* [HOW TO COMPLETE THIS TASK]: Write out the data exactly from its first line onward, ending with the line in which "3. **Open the" appears.

Stored data entries
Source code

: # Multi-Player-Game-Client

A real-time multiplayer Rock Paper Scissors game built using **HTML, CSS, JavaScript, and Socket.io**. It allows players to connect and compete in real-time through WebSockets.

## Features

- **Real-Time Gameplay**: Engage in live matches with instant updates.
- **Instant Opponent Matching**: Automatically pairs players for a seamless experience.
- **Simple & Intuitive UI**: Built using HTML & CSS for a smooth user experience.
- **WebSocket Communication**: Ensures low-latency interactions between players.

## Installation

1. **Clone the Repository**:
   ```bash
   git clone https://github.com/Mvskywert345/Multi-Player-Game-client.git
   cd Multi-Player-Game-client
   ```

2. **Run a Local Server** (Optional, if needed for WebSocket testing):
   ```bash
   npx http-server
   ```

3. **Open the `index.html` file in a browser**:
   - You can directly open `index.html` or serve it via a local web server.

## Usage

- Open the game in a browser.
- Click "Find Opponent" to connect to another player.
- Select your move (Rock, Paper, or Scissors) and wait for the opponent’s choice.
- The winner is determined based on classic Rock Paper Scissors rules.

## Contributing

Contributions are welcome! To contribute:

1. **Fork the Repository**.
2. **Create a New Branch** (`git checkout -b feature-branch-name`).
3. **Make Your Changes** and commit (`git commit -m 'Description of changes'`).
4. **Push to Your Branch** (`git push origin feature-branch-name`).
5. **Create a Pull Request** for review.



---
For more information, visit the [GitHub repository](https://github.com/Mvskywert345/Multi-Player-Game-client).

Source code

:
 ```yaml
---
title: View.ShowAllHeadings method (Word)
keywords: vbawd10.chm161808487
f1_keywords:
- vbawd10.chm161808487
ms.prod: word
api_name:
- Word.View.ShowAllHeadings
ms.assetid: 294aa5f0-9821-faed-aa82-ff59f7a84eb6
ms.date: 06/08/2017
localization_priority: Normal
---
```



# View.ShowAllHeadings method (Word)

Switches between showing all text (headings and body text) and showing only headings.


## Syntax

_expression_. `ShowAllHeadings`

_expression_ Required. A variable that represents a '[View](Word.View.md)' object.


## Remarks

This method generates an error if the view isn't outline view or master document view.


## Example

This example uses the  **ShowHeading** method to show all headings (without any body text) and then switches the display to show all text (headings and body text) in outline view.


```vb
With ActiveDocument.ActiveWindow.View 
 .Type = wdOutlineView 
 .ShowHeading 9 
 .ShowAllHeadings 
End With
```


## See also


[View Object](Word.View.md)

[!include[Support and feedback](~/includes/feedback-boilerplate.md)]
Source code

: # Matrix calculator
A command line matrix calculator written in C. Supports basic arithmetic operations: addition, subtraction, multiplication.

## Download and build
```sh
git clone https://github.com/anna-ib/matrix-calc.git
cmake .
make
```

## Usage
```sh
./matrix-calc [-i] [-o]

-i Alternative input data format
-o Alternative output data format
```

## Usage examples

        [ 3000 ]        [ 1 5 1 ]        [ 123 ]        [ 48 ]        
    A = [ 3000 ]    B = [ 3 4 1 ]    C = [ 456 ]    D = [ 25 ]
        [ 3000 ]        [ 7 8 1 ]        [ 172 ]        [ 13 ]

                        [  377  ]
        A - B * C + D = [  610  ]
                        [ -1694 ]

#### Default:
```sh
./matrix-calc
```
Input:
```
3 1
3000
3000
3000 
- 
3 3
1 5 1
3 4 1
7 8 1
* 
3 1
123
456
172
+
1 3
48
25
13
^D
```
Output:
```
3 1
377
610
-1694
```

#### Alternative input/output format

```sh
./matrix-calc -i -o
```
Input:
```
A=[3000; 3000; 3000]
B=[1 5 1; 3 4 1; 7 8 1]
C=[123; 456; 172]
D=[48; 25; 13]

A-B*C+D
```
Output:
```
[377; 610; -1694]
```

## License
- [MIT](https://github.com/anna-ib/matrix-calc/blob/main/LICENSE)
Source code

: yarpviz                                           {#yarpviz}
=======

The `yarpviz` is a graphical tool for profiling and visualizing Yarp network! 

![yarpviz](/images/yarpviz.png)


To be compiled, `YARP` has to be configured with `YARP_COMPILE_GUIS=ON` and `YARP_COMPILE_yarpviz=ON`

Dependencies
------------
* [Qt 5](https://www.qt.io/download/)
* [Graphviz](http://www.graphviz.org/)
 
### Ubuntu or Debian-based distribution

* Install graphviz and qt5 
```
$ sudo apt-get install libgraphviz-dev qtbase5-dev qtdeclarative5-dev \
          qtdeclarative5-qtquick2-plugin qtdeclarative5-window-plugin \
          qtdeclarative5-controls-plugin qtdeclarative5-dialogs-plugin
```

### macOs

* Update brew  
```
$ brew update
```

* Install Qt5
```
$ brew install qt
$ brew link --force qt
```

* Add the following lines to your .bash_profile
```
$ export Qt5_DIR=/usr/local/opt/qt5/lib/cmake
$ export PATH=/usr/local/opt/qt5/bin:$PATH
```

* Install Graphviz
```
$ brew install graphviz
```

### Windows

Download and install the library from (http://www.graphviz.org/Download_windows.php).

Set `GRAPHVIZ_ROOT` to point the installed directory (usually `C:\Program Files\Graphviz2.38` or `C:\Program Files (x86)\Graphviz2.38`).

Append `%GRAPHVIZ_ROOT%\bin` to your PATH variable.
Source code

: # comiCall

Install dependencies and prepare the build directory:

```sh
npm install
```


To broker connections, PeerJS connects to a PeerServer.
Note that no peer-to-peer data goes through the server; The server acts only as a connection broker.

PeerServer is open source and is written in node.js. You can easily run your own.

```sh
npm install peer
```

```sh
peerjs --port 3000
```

* [ANSWER AREA]:
Source code

: # Multi-Player-Game-Client

A real-time multiplayer Rock Paper Scissors game built using **HTML, CSS, JavaScript, and Socket.io**. It allows players to connect and compete in real-time through WebSockets.

## Features

- **Real-Time Gameplay**: Engage in live matches with instant updates.
- **Instant Opponent Matching**: Automatically pairs players for a seamless experience.
- **Simple & Intuitive UI**: Built using HTML & CSS for a smooth user experience.
- **WebSocket Communication**: Ensures low-latency interactions between players.

## Installation

1. **Clone the Repository**:
   ```bash
   git clone https://github.com/Mvskywert345/Multi-Player-Game-client.git
   cd Multi-Player-Game-client
   ```

2. **Run a Local Server** (Optional, if needed for WebSocket testing):
   ```bash
   npx http-server
   ```

3. **Open the `index.html` file in a browser**:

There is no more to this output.